Featured in Vogue Runway, Alessia Aucoin showcased pieces inspired by hiking and climbing gear for her label CYCLD. Influenced by her upbringing in Canada and the connections between the North and South Pole, her neutral-colored clothing takes a trip to the coldest parts of the world. Most of her pieces involve an intricate ruching of some kind, either through dramatic bunching in one spot or subtle gatherings of fabric throughout the garment. Her collection featured long coats, short dresses and sweater-and-pant ensembles, all embodying the idea of warmth and femininity.
Victoria Stewartbaxter’s collection for her label Vo Stewartbaxter showcased her shiny, edgy and performative style on the runway. Stewartbaxter previously has dressed celebrities like Rebecca Black, and her pieces take inspiration from punk-rock glam and deep, pigmented colors. Her collection involved feathered headpieces, spikes coming out of the fabric of dresses and shiny material tightly wrapped around the body. A few of her pieces utilized loose, lace-based fabric, a contrast to her other, sharper designs that relied on form-fitting, tight material.
The final collection, created by Zonya Campbell, was a skillful display of elegant dressmaking and the art of wedding dress creation. The first half of Campbell’s collection displayed floor-length gowns, often paired with some kind of jeweled element — either a bedazzled bodice or a simple, multi-layer necklace-style piece. Each dress nearly perfectly contorted around the model wearing it, further emphasizing Campbell’s artistry. The wedding dresses had playful sleeves or elaborate ruching across the shoulders and were both sophisticated and fun at the same time.

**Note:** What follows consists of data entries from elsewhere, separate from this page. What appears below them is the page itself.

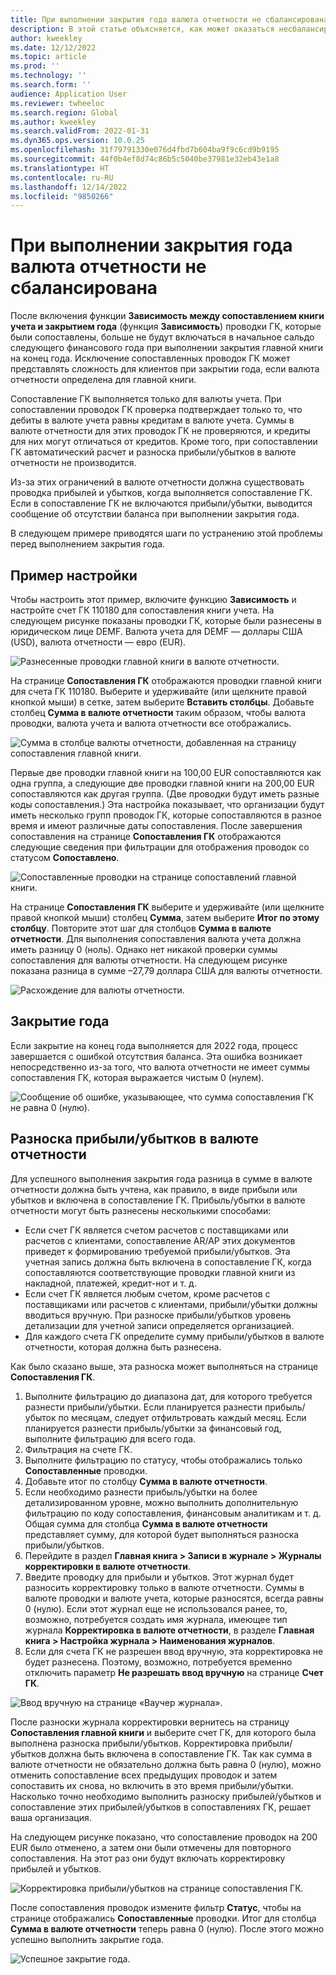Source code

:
 ```yaml
---
title: При выполнении закрытия года валюта отчетности не сбалансирована
description: В этой статье объясняется, как может оказаться несбалансированное сальдо в валюте отчетности при выполнении закрытия года.
author: kweekley
ms.date: 12/12/2022
ms.topic: article
ms.prod: ''
ms.technology: ''
ms.search.form: ''
audience: Application User
ms.reviewer: twheeloc
ms.search.region: Global
ms.author: kweekley
ms.search.validFrom: 2022-01-31
ms.dyn365.ops.version: 10.0.25
ms.openlocfilehash: 31f79791330e076d4fbd7b604ba9f9c6cd9b9195
ms.sourcegitcommit: 44f0b4ef8d74c86b5c5040be37981e32eb43e1a8
ms.translationtype: HT
ms.contentlocale: ru-RU
ms.lasthandoff: 12/14/2022
ms.locfileid: "9850266"
---
```

# <a name="reporting-currency-out-of-balance-when-the-year-end-close-is-run"></a>При выполнении закрытия года валюта отчетности не сбалансирована

После включения функции **Зависимость между сопоставлением книги учета и закрытием года** (функция **Зависимость**) проводки ГК, которые были сопоставлены, больше не будут включаться в начальное сальдо следующего финансового года при выполнении закрытия главной книги на конец года. Исключение сопоставленных проводок ГК может представлять сложность для клиентов при закрытии года, если валюта отчетности определена для главной книги.

Сопоставление ГК выполняется только для валюты учета. При сопоставлении проводок ГК проверка подтверждает только то, что дебиты в валюте учета равны кредитам в валюте учета. Суммы в валюте отчетности для этих проводок ГК не проверяются, и кредиты для них могут отличаться от кредитов. Кроме того, при сопоставлении ГК автоматический расчет и разноска прибыли/убытков в валюте отчетности не производится.

Из-за этих ограничений в валюте отчетности должна существовать проводка прибылей и убытков, когда выполняется сопоставление ГК. Если в сопоставление ГК не включаются прибыли/убытки, выводится сообщение об отсутствии баланса при выполнении закрытия года.

В следующем примере приводятся шаги по устранению этой проблемы перед выполнением закрытия года.

## <a name="example-setup"></a>Пример настройки

Чтобы настроить этот пример, включите функцию **Зависимость** и настройте счет ГК 110180 для сопоставления книги учета. На следующем рисунке показаны проводки ГК, которые были разнесены в юридическом лице DEMF. Валюта учета для DEMF — доллары США (USD), валюта отчетности — евро (EUR).

![Разнесенные проводки главной книги в валюте отчетности.](./media/reporting-currency-1.png)

На странице **Сопоставления ГК** отображаются проводки главной книги для счета ГК 110180. Выберите и удерживайте (или щелкните правой кнопкой мыши) в сетке, затем выберите **Вставить столбцы**. Добавьте столбец **Сумма в валюте отчетности** таким образом, чтобы валюта проводки, валюта учета и валюта отчетности все отображались.

![Сумма в столбце валюты отчетности, добавленная на страницу сопоставления главной книги.](./media/Ledger-settlement2.png)

Первые две проводки главной книги на 100,00 EUR сопоставляются как одна группа, а следующие две проводки главной книги на 200,00 EUR сопоставляются как другая группа. (Две проводки будут иметь разные коды сопоставления.) Эта настройка показывает, что организации будут иметь несколько групп проводок ГК, которые сопоставляются в разное время и имеют различные даты сопоставления. После завершения сопоставления на странице **Сопоставления ГК** отображаются следующие сведения при фильтрации для отображения проводок со статусом **Сопоставлено**.

![Сопоставленные проводки на странице сопоставлений главной книги.](./media/Settled-trans-filtered3.png)

На странице **Сопоставления ГК** выберите и удерживайте (или щелкните правой кнопкой мыши) столбец **Сумма**, затем выберите **Итог по этому столбцу**. Повторите этот шаг для столбцов **Сумма в валюте отчетности**. Для выполнения сопоставления валюта учета должна иметь разницу 0 (ноль). Однако нет никакой проверки суммы сопоставления для валюты отчетности. На следующем рисунке показана разница в сумме –27,79 доллара США для валюты отчетности.

![Расхождение для валюты отчетности.](./media/Difference4.png)

## <a name="year-end-close"></a>Закрытие года

Если закрытие на конец года выполняется для 2022 года, процесс завершается с ошибкой отсутствия баланса. Эта ошибка возникает непосредственно из-за того, что валюта отчетности не имеет суммы сопоставления ГК, которая выражается чистым 0 (нулем).

![Сообщение об ошибке, указывающее, что сумма сопоставления ГК не равна 0 (нулю).](./media/YEC5.png)

## <a name="posting-reporting-currency-gainloss"></a>Разноска прибыли/убытков в валюте отчетности

Для успешного выполнения закрытия года разница в сумме в валюте отчетности должна быть учтена, как правило, в виде прибыли или убытков и включена в сопоставление ГК. Прибыль/убытки в валюте отчетности могут быть разнесены несколькими способами:

- Если счет ГК является счетом расчетов с поставщиками или расчетов с клиентами, сопоставление AR/AP этих документов приведет к формированию требуемой прибыли/убытков. Эта учетная запись должна быть включена в сопоставление ГК, когда сопоставляются соответствующие проводки главной книги из накладной, платежей, кредит-нот и т. д.
- Если счет ГК является любым счетом, кроме расчетов с поставщиками или расчетов с клиентами, прибыли/убытки должны вводиться вручную. При разноске прибыли/убытков уровень детализации для учетной записи определяется организацией.
- Для каждого счета ГК определите сумму прибыли/убытков в валюте отчетности, которая должна быть разнесена.

Как было сказано выше, эта разноска может выполняться на странице **Сопоставления ГК**.

1. Выполните фильтрацию до диапазона дат, для которого требуется разнести прибыли/убытки. Если планируется разнести прибыль/убыток по месяцам, следует отфильтровать каждый месяц. Если планируется разнести прибыль/убытки за финансовый год, выполните фильтрацию для всего года.
2. Фильтрация на счете ГК.
3. Выполните фильтрацию по статусу, чтобы отображались только **Сопоставленные** проводки.
4. Добавьте итог по столбцу **Сумма в валюте отчетности**.
5. Если необходимо разнести прибыль/убытки на более детализированном уровне, можно выполнить дополнительную фильтрацию по коду сопоставления, финансовым аналитикам и т. д. Общая сумма для столбца **Сумма в валюте отчетности** представляет сумму, для которой будет выполняться разноска прибыли/убытков.
6. Перейдите в раздел **Главная книга \> Записи в журнале \> Журналы корректировки в валюте отчетности**.
7. Введите проводку для прибыли и убытков. Этот журнал будет разносить корректировку только в валюте отчетности. Суммы в валюте проводки и валюте учета, которые разносятся, всегда равны 0 (нулю). Если этот журнал еще не использовался ранее, то, возможно, потребуется создать имя журнала, имеющее тип журнала **Корректировка в валюте отчетности**, в разделе **Главная книга \> Настройка журнала \> Наименования журналов**.
8. Если для счета ГК не разрешен ввод вручную, эта корректировка не будет разнесена. Поэтому, возможно, потребуется временно отключить параметр **Не разрешать ввод вручную** на странице **Счет ГК**.

![Ввод вручную на странице «Ваучер журнала».](./media/Manual-entry6.png)

После разноски журнала корректировки вернитесь на страницу **Сопоставления главной книги** и выберите счет ГК, для которого была выполнена разноска прибыли/убытков. Корректировка прибыли/убытков должна быть включена в сопоставление ГК. Так как сумма в валюте отчетности не обязательно должна быть равна 0 (нулю), можно отменить сопоставление всех предыдущих проводок и затем сопоставить их снова, но включить в это время прибыли/убытки. Насколько точно необходимо выполнить разноску прибылей/убытков и сопоставление этих прибылей/убытков в сопоставлениях ГК, решает ваша организация.

На следующем рисунке показано, что сопоставление проводок на 200 EUR было отменено, а затем они были отмечены для повторного сопоставления. На этот раз они будут включать корректировку прибылей и убытков.

![Корректировка прибыли/убытков на странице сопоставления ГК.](./media/gain-loss7.png)

После сопоставления проводок измените фильтр **Статус**, чтобы на странице отображались **Сопоставленные** проводки. Итог для столбца **Сумма в валюте отчетности** теперь равна 0 (нулю). После этого можно успешно выполнить закрытие года.

![Успешное закрытие года.](./media/Zero-settled8.png)
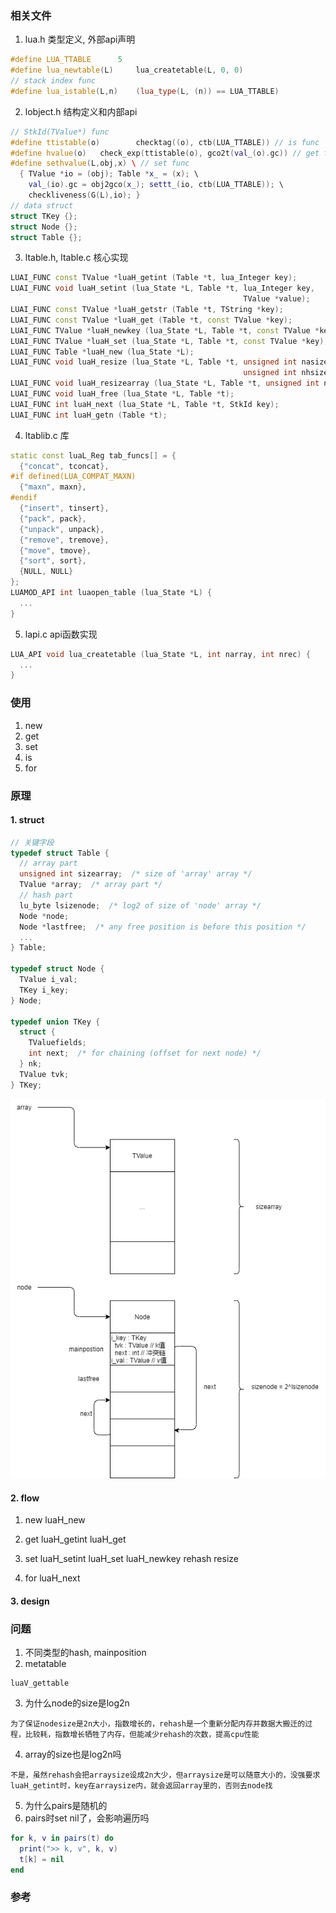 
### 相关文件
1. lua.h 类型定义, 外部api声明
```cpp
#define LUA_TTABLE		5
#define lua_newtable(L)		lua_createtable(L, 0, 0)
// stack index func
#define lua_istable(L,n)	(lua_type(L, (n)) == LUA_TTABLE) 
```

2. lobject.h 结构定义和内部api
```cpp
// StkId(TValue*) func
#define ttistable(o)		checktag((o), ctb(LUA_TTABLE)) // is func
#define hvalue(o)	check_exp(ttistable(o), gco2t(val_(o).gc)) // get func
#define sethvalue(L,obj,x) \ // set func
  { TValue *io = (obj); Table *x_ = (x); \
    val_(io).gc = obj2gco(x_); settt_(io, ctb(LUA_TTABLE)); \
    checkliveness(G(L),io); }
// data struct
struct TKey {};
struct Node {};
struct Table {};
```

3. ltable.h, ltable.c 核心实现
```cpp
LUAI_FUNC const TValue *luaH_getint (Table *t, lua_Integer key);
LUAI_FUNC void luaH_setint (lua_State *L, Table *t, lua_Integer key,
                                                    TValue *value);
LUAI_FUNC const TValue *luaH_getstr (Table *t, TString *key);
LUAI_FUNC const TValue *luaH_get (Table *t, const TValue *key);
LUAI_FUNC TValue *luaH_newkey (lua_State *L, Table *t, const TValue *key);
LUAI_FUNC TValue *luaH_set (lua_State *L, Table *t, const TValue *key);
LUAI_FUNC Table *luaH_new (lua_State *L);
LUAI_FUNC void luaH_resize (lua_State *L, Table *t, unsigned int nasize,
                                                    unsigned int nhsize);
LUAI_FUNC void luaH_resizearray (lua_State *L, Table *t, unsigned int nasize);
LUAI_FUNC void luaH_free (lua_State *L, Table *t);
LUAI_FUNC int luaH_next (lua_State *L, Table *t, StkId key);
LUAI_FUNC int luaH_getn (Table *t);
```

4. ltablib.c 库
```cpp
static const luaL_Reg tab_funcs[] = {
  {"concat", tconcat},
#if defined(LUA_COMPAT_MAXN)
  {"maxn", maxn},
#endif
  {"insert", tinsert},
  {"pack", pack},
  {"unpack", unpack},
  {"remove", tremove},
  {"move", tmove},
  {"sort", sort},
  {NULL, NULL}
};
LUAMOD_API int luaopen_table (lua_State *L) {
  ...
}
```

5. lapi.c api函数实现
```cpp
LUA_API void lua_createtable (lua_State *L, int narray, int nrec) {
  ...
}
```

### 使用
1. new
2. get
3. set
4. is
5. for

### 原理
#### 1. struct
```cpp
// 关键字段
typedef struct Table {
  // array part
  unsigned int sizearray;  /* size of 'array' array */
  TValue *array;  /* array part */
  // hash part
  lu_byte lsizenode;  /* log2 of size of 'node' array */
  Node *node;
  Node *lastfree;  /* any free position is before this position */
  ...
} Table;

typedef struct Node {
  TValue i_val;
  TKey i_key;
} Node;

typedef union TKey {
  struct {
    TValuefields;
    int next;  /* for chaining (offset for next node) */
  } nk;
  TValue tvk;
} TKey;
```
![text](../image/table.png)


#### 2. flow
1. new
luaH_new

2. get
luaH_getint
luaH_get



3. set
luaH_setint
luaH_set
luaH_newkey
rehash
resize

4. for
luaH_next

#### 3. design

### 问题
1. 不同类型的hash, mainposition
2. metatable
```
luaV_gettable
```
3. 为什么node的size是log2n
```
为了保证nodesize是2n大小，指数增长的，rehash是一个重新分配内存并数据大搬迁的过程，比较耗，指数增长牺牲了内存，但能减少rehash的次数，提高cpu性能
```
4. array的size也是log2n吗
```
不是，虽然rehash会把arraysize设成2n大少，但arraysize是可以随意大小的，没强要求luaH_getint时，key在arraysize内，就会返回array里的，否则去node找
```
5. 为什么pairs是随机的
6. pairs时set nil了，会影响遍历吗
```lua
for k, v in pairs(t) do
  print(">> k, v", k, v)
  t[k] = nil
end
```

### 参考
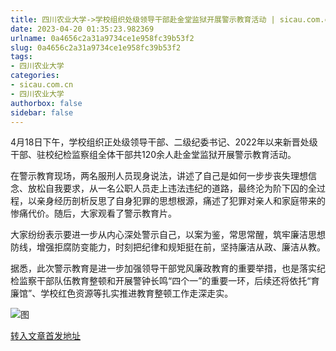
 ```yaml
---
title: 四川农业大学->学校组织处级领导干部赴金堂监狱开展警示教育活动 | sicau.com.cn
date: 2023-04-20 01:35:23.982369
urlname: 0a4656c2a31a9734ce1e958fc39b53f2
slug: 0a4656c2a31a9734ce1e958fc39b53f2
tags: 
- 四川农业大学
categories:
- sicau.com.cn
- 四川农业大学
authorbox: false
sidebar: false
---
```

4月18日下午，学校组织正处级领导干部、二级纪委书记、2022年以来新晋处级干部、驻校纪检监察组全体干部共120余人赴金堂监狱开展警示教育活动。

在警示教育现场，两名服刑人员现身说法，讲述了自己是如何一步步丧失理想信念、放松自我要求，从一名公职人员走上违法违纪的道路，最终沦为阶下囚的全过程，以亲身经历剖析反思了自身犯罪的思想根源，痛述了犯罪对亲人和家庭带来的惨痛代价。随后，大家观看了警示教育片。
<!--more-->


大家纷纷表示要进一步从内心深处警示自己，以案为鉴，常思常醒，筑牢廉洁思想防线，增强拒腐防变能力，时刻把纪律和规矩挺在前，坚持廉洁从政、廉洁从教。

据悉，此次警示教育是进一步加强领导干部党风廉政教育的重要举措，也是落实纪检监察干部队伍教育整顿和开展警钟长鸣“四个一”的重要一环，后续还将依托“育廉馆”、学校红色资源等扎实推进教育整顿工作走深走实。

![图](https://news.sicau.edu.cn/__local/8/3C/B4/20839145EB7E2326951D5653A35_6D4E8B23_38B0B.jpg)

[转入文章首发地址](https://news.sicau.edu.cn/info/1078/71843.htm)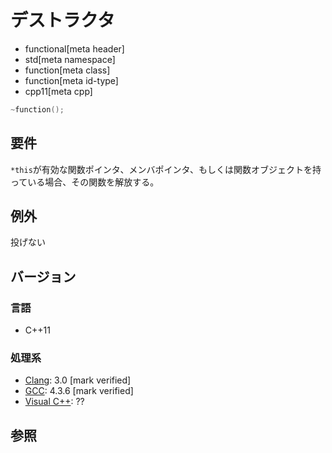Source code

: # デストラクタ
* functional[meta header]
* std[meta namespace]
* function[meta class]
* function[meta id-type]
* cpp11[meta cpp]

```cpp
~function();
```

## 要件
`*this`が有効な関数ポインタ、メンバポインタ、もしくは関数オブジェクトを持っている場合、その関数を解放する。


## 例外
投げない


## バージョン
### 言語
- C++11


### 処理系
- [Clang](/implementation.md#clang): 3.0 [mark verified]
- [GCC](/implementation.md#gcc): 4.3.6 [mark verified]
- [Visual C++](/implementation.md#visual_cpp): ??


## 参照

Despite some minor timing issues, the three-day saga of House Fashion Week allowed fashion fans and general clothing enjoyers the opportunity to witness collections created by young, innovative designers. Each event was not only a chance for artists to display their high levels of technique in modern fashion, but also created an environment for the city of Boston to highlight its own vibrant fashion scene and make a name for itself amongst the fashion capitals of the country.